◆ **WORK INSTRUCTIONS**
Copy each line of the listing that includes "created".

◆ **RECORD EXCERPTS**
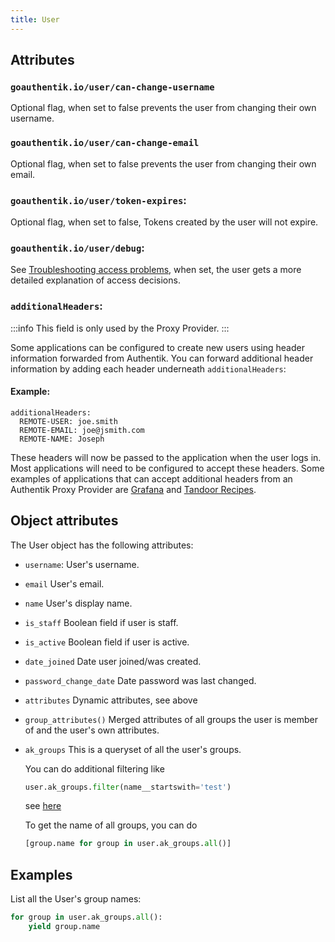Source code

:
 ```yaml
---
title: User
---
```


## Attributes

### `goauthentik.io/user/can-change-username`

Optional flag, when set to false prevents the user from changing their own username.

### `goauthentik.io/user/can-change-email`

Optional flag, when set to false prevents the user from changing their own email.

### `goauthentik.io/user/token-expires`:

Optional flag, when set to false, Tokens created by the user will not expire.

### `goauthentik.io/user/debug`:

See [Troubleshooting access problems](../troubleshooting/access.md), when set, the user gets a more detailed explanation of access decisions.

### `additionalHeaders`:

:::info
This field is only used by the Proxy Provider.
:::

Some applications can be configured to create new users using header information forwarded from Authentik. You can forward additional header information by adding each header 
underneath `additionalHeaders`:

#### Example:
```
additionalHeaders:
  REMOTE-USER: joe.smith
  REMOTE-EMAIL: joe@jsmith.com
  REMOTE-NAME: Joseph
```

These headers will now be passed to the application when the user logs in. Most applications will need to be configured to accept these headers. Some examples of applications that can accept additional headers from an Authentik Proxy Provider are [Grafana](https://grafana.com/docs/grafana/latest/auth/auth-proxy/) and [Tandoor Recipes](https://docs.tandoor.dev/features/authentication/).

## Object attributes

The User object has the following attributes:

- `username`: User's username.
- `email` User's email.
- `name` User's display name.
- `is_staff` Boolean field if user is staff.
- `is_active` Boolean field if user is active.
- `date_joined` Date user joined/was created.
- `password_change_date` Date password was last changed.
- `attributes` Dynamic attributes, see above
- `group_attributes()` Merged attributes of all groups the user is member of and the user's own attributes.
- `ak_groups` This is a queryset of all the user's groups.

    You can do additional filtering like
    ```python
    user.ak_groups.filter(name__startswith='test')
    ```
    see [here](https://docs.djangoproject.com/en/3.1/ref/models/querysets/#id4)

    To get the name of all groups, you can do
    ```python
    [group.name for group in user.ak_groups.all()]
    ```

## Examples

List all the User's group names:

```python
for group in user.ak_groups.all():
    yield group.name
```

◆ **WRITTEN REPLY**
Optional flag, when set to false, Tokens created by the user will not expire.
- `date_joined` Date user joined/was created.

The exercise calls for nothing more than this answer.